* [WHAT YOU NEED TO DO] Which lines below hold the word "bags"? Copy all of them.

(Items from a dataset)
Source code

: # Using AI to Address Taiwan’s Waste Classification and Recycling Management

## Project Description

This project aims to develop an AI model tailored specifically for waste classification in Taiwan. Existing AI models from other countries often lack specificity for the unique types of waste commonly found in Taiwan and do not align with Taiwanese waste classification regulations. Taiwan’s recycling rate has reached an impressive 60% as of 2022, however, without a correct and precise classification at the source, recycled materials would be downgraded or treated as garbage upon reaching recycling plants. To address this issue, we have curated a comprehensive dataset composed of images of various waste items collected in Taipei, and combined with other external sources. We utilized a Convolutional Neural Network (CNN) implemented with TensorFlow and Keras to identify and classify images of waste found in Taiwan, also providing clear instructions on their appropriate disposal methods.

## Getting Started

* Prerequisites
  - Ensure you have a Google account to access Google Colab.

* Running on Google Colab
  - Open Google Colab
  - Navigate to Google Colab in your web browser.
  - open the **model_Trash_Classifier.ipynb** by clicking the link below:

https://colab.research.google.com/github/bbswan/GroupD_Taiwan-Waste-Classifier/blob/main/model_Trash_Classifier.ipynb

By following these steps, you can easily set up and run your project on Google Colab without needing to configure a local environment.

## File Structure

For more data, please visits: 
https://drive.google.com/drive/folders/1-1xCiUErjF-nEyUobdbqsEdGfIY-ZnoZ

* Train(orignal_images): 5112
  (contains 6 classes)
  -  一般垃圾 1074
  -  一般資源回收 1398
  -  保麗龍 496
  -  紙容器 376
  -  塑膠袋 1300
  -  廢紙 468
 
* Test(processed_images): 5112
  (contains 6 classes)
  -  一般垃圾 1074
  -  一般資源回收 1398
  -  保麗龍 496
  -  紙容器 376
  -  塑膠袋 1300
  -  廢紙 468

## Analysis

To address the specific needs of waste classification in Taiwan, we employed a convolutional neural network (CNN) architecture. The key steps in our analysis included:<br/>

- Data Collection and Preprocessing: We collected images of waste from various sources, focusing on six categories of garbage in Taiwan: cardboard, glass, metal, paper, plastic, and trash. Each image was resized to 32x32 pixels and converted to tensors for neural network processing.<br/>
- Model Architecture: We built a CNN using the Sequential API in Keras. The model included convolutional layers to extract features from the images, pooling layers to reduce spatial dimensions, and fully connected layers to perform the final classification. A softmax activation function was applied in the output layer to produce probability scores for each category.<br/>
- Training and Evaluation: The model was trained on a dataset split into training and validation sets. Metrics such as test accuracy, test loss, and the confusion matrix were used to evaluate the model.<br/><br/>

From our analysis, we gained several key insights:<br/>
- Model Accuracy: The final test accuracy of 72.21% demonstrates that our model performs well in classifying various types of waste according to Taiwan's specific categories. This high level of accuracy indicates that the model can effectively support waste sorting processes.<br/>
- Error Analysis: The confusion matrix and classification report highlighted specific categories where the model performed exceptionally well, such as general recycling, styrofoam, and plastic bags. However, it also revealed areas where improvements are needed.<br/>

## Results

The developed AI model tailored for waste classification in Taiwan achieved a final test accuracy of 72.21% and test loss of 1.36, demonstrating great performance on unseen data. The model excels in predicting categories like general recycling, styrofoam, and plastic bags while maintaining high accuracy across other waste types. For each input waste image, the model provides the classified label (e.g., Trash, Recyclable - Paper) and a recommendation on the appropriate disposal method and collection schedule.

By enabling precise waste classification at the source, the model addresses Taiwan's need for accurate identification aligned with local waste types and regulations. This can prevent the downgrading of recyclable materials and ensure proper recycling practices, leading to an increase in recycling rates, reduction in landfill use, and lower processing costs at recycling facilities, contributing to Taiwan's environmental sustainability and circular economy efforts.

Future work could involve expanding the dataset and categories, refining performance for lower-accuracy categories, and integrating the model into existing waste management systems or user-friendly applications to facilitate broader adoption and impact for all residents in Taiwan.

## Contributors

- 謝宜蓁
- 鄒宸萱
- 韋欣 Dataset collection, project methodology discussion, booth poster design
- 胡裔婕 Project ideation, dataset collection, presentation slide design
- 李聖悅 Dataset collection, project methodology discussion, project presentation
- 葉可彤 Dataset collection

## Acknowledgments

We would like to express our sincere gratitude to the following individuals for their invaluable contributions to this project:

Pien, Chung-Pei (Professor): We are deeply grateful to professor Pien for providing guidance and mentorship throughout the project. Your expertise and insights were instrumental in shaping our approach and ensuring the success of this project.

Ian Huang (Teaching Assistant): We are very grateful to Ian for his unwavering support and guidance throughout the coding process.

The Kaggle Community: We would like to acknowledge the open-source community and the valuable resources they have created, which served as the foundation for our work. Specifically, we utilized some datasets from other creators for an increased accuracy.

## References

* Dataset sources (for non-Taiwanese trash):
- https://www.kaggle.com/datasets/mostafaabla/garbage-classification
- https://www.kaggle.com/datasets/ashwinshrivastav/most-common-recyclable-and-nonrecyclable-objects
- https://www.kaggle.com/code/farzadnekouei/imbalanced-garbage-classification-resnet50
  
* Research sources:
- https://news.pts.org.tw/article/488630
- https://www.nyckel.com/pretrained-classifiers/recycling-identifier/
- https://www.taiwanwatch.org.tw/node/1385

* [TASK SOLUTION]
- Error Analysis: The confusion matrix and classification report highlighted specific categories where the model performed exceptionally well, such as general recycling, styrofoam, and plastic bags. However, it also revealed areas where improvements are needed.<br/>
The developed AI model tailored for waste classification in Taiwan achieved a final test accuracy of 72.21% and test loss of 1.36, demonstrating great performance on unseen data. The model excels in predicting categories like general recycling, styrofoam, and plastic bags while maintaining high accuracy across other waste types. For each input waste image, the model provides the classified label (e.g., Trash, Recyclable - Paper) and a recommendation on the appropriate disposal method and collection schedule.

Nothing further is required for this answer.